======== AVAILABLE DATA

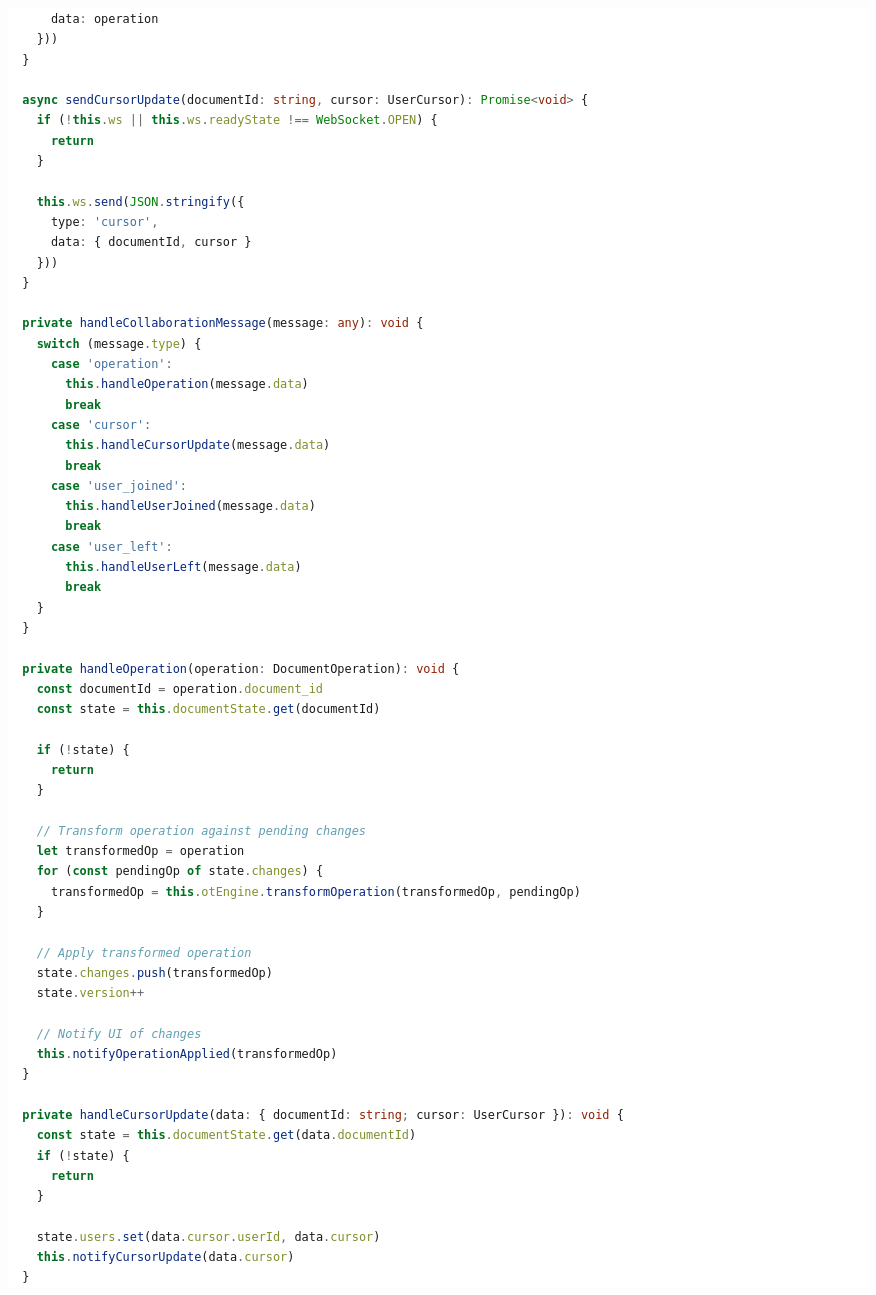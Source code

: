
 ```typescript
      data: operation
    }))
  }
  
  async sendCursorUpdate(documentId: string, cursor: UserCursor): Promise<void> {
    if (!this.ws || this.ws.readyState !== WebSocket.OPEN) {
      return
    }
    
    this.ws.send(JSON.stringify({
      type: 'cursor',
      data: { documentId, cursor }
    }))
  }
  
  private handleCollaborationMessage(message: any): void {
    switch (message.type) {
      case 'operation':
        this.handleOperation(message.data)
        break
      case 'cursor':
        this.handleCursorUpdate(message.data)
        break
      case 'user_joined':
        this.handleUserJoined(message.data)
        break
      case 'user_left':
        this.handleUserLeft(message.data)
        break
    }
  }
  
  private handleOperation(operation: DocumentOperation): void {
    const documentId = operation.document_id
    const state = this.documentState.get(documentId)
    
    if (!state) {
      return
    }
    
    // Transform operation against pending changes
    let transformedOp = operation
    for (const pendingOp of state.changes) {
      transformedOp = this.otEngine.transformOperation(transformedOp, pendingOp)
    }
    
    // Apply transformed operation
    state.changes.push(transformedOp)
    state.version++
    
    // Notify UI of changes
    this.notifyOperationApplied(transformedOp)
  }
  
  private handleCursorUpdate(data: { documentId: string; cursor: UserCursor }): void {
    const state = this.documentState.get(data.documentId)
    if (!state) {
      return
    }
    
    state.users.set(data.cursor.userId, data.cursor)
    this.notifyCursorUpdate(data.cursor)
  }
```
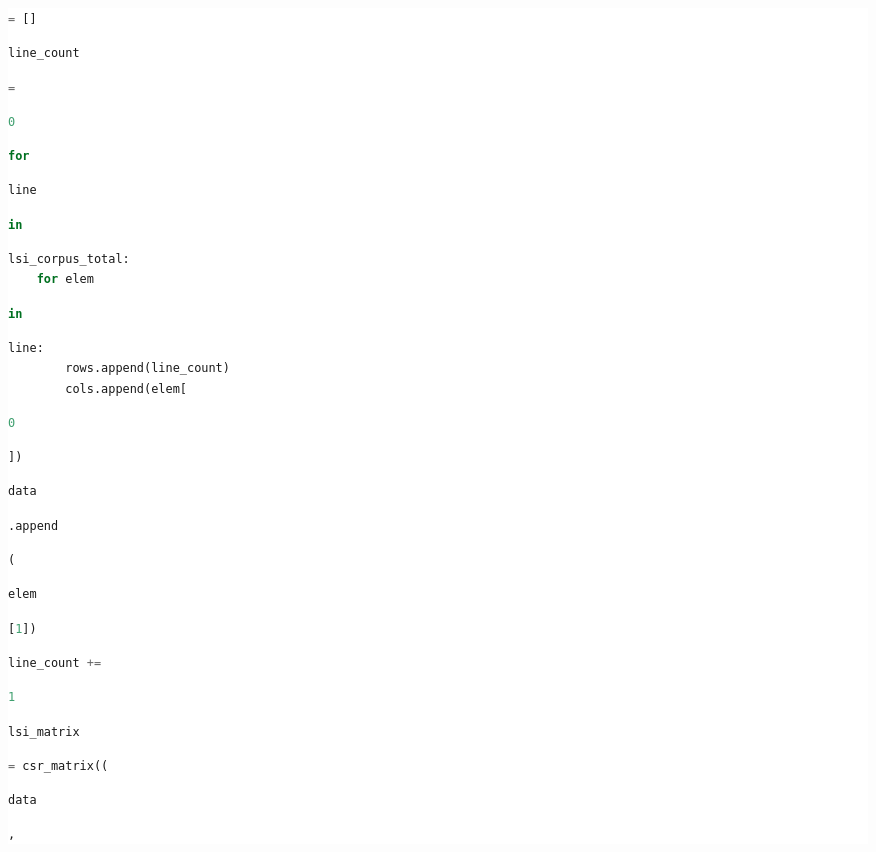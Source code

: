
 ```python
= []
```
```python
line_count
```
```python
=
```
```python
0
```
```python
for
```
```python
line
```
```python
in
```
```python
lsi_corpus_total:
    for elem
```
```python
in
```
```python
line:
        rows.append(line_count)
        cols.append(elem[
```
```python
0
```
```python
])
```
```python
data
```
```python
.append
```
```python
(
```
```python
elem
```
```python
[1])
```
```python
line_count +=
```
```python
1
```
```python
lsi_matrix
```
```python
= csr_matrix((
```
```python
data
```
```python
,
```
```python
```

================

● TASK DETAILS
Give an exact copy of the listing above that leaves out every picture.

● REPLY TO THE TASK
Source code

:
 ```typescript
      data: operation
    }))
  }
  
  async sendCursorUpdate(documentId: string, cursor: UserCursor): Promise<void> {
    if (!this.ws || this.ws.readyState !== WebSocket.OPEN) {
      return
    }
    
    this.ws.send(JSON.stringify({
      type: 'cursor',
      data: { documentId, cursor }
    }))
  }
  
  private handleCollaborationMessage(message: any): void {
    switch (message.type) {
      case 'operation':
        this.handleOperation(message.data)
        break
      case 'cursor':
        this.handleCursorUpdate(message.data)
        break
      case 'user_joined':
        this.handleUserJoined(message.data)
        break
      case 'user_left':
        this.handleUserLeft(message.data)
        break
    }
  }
  
  private handleOperation(operation: DocumentOperation): void {
    const documentId = operation.document_id
    const state = this.documentState.get(documentId)
    
    if (!state) {
      return
    }
    
    // Transform operation against pending changes
    let transformedOp = operation
    for (const pendingOp of state.changes) {
      transformedOp = this.otEngine.transformOperation(transformedOp, pendingOp)
    }
    
    // Apply transformed operation
    state.changes.push(transformedOp)
    state.version++
    
    // Notify UI of changes
    this.notifyOperationApplied(transformedOp)
  }
  
  private handleCursorUpdate(data: { documentId: string; cursor: UserCursor }): void {
    const state = this.documentState.get(data.documentId)
    if (!state) {
      return
    }
    
    state.users.set(data.cursor.userId, data.cursor)
    this.notifyCursorUpdate(data.cursor)
  }
```
Source code

:
 ```python
= []
```
```python
line_count
```
```python
=
```
```python
0
```
```python
for
```
```python
line
```
```python
in
```
```python
lsi_corpus_total:
    for elem
```
```python
in
```
```python
line:
        rows.append(line_count)
        cols.append(elem[
```
```python
0
```
```python
])
```
```python
data
```
```python
.append
```
```python
(
```
```python
elem
```
```python
[1])
```
```python
line_count +=
```
```python
1
```
```python
lsi_matrix
```
```python
= csr_matrix((
```
```python
data
```
```python
,
```
```python
```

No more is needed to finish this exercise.